From the late 1999 until 2003 I wrote a monthly column called “E-Watch” for Harpers Wine and Spirits, the magazine for the UK wine trade. E-watch was dreamed up during the white heat of the Internet explosion in the 90’s, and covered the stories as each week brought a new Internet wine business. Over the years the column charted the boom and bust cycle of the Internet, as the dot-coms became dot-bombs, and investors lost their shirts. One figure from that time told me of a £15 million loss for their former company, built on wild dreams that by now, in 2005, we’d be doing 90% of our shopping on-line.

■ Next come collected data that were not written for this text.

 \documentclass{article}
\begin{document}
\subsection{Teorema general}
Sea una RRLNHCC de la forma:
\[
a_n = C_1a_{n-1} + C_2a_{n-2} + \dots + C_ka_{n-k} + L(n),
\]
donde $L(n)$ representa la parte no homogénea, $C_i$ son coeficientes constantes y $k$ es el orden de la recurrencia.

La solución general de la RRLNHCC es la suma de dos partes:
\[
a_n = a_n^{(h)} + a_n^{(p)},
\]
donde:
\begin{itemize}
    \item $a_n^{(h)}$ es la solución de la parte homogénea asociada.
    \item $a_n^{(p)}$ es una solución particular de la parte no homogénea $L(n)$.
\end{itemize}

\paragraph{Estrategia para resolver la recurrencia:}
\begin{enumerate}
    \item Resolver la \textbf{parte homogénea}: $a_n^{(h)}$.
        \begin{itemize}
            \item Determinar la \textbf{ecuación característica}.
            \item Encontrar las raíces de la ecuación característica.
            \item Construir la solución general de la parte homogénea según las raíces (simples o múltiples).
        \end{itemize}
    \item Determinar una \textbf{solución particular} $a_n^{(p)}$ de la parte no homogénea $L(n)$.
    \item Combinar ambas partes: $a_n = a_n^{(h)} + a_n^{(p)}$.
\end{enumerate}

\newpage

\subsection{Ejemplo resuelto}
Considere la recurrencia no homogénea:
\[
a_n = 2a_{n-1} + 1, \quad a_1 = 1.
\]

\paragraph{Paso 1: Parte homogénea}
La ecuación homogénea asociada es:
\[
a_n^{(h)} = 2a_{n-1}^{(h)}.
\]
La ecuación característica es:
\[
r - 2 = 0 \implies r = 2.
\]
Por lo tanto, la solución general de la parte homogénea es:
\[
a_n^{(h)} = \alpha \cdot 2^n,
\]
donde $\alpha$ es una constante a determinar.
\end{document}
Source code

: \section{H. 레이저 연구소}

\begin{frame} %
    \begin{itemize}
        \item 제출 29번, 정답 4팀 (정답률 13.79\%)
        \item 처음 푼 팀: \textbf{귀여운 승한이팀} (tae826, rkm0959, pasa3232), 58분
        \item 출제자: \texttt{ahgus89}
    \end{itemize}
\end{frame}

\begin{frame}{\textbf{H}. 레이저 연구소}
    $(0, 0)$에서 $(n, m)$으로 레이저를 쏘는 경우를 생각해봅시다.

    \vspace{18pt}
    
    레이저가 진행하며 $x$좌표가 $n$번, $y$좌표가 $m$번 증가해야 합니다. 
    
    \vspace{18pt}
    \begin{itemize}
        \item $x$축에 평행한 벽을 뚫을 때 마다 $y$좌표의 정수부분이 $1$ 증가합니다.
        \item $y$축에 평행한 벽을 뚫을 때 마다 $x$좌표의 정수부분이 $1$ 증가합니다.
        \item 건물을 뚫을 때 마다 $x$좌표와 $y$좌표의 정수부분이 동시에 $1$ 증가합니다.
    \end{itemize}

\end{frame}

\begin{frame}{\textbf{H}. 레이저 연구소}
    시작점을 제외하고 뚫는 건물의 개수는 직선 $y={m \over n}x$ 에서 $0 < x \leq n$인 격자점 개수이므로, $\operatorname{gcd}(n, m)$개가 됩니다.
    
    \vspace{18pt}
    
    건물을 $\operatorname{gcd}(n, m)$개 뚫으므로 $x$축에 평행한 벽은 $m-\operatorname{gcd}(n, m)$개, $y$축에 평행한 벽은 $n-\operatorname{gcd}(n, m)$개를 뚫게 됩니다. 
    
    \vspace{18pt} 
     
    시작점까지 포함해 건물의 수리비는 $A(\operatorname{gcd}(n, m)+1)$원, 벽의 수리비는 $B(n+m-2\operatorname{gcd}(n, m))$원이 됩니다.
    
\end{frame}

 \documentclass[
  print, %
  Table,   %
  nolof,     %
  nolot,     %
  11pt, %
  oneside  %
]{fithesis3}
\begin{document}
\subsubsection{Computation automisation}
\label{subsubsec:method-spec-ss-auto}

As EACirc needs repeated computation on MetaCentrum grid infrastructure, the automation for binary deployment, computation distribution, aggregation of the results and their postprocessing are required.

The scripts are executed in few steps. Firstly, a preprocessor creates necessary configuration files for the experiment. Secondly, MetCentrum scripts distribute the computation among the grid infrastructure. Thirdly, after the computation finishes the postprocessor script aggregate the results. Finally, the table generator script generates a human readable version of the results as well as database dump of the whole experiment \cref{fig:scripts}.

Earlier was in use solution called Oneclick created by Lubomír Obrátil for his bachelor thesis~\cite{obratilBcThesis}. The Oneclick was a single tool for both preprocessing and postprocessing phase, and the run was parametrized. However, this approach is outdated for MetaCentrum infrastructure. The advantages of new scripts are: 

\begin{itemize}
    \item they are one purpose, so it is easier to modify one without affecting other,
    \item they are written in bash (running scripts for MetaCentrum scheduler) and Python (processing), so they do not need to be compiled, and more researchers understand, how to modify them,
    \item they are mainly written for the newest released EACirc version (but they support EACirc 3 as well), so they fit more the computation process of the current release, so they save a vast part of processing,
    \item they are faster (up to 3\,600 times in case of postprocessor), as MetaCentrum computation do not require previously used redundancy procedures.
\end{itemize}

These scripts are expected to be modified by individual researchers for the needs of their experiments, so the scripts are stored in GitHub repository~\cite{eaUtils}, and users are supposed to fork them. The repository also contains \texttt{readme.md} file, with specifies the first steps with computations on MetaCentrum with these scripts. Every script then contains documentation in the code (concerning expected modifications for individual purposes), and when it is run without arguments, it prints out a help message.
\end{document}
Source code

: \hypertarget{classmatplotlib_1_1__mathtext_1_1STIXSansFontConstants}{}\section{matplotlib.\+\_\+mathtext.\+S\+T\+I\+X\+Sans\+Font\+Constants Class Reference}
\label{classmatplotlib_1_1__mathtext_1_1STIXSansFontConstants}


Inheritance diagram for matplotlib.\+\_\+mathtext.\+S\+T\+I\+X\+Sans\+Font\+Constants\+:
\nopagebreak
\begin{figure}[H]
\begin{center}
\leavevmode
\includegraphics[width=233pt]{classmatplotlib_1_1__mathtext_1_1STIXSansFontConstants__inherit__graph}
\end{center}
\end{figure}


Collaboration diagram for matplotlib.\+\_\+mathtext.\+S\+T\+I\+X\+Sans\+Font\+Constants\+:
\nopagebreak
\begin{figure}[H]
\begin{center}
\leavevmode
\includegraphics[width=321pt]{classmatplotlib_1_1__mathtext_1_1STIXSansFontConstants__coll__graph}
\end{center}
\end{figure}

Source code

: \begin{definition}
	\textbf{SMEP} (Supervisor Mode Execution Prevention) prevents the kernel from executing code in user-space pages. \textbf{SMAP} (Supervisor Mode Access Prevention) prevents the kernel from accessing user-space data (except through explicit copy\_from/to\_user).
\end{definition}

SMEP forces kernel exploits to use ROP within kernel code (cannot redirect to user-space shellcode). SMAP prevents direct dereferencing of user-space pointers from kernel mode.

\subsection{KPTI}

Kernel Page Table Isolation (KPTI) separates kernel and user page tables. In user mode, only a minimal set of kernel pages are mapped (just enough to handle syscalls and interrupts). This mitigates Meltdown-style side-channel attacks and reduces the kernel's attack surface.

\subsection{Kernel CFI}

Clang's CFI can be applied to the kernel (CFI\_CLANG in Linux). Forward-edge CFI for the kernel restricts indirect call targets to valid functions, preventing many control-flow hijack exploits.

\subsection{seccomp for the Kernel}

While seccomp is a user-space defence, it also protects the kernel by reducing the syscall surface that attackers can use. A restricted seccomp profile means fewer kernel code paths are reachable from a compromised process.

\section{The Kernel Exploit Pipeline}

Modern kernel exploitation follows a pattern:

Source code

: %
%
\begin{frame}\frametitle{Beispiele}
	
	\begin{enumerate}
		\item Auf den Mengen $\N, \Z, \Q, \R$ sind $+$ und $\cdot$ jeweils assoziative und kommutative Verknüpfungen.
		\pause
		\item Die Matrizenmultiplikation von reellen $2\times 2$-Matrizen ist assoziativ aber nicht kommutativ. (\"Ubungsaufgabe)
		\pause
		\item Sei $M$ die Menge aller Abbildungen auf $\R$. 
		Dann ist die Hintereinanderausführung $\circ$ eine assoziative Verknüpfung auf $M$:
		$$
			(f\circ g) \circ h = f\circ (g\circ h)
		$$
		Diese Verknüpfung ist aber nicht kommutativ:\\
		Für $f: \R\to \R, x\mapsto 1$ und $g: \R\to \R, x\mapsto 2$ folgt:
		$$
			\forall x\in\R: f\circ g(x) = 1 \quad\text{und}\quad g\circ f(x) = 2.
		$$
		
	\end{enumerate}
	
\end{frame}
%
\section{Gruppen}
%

Graudually, my column covered more e-business failures than start-ups or stories of success. At the same time the supermarkets marched on, capturing more and more market share for UK wine sales, largely through endless rounds of “three for a tenner” and “BOGOF” deals. But that successful mass-marketing of wine came at a price, and that price was diversity.
But over the past year or so, something magical has happened. Popping up all across Britain, like snowdrops in January, has come a whole smorgasbord of independent wine merchants operating on line. More often than not these are very small companies of passionate wine-loving individuals, who have seen a gap in the market for hand-crafted, truly diverse wines. Working diectly with smaller wine estates who could not – or would not – meet the demands of the supermarket buyers, this new breed of merchants has capitalised on their low overheads and ability to deal in smaller volumes, to bring some genuinely superb and unusual wines to the UK, at very fair prices. Wines from areas like undersung French regions, Austria, Germany, Switzerland and boutique Australia are suddenly available at the click of a button, providing UK wine lovers with real choice and excitment.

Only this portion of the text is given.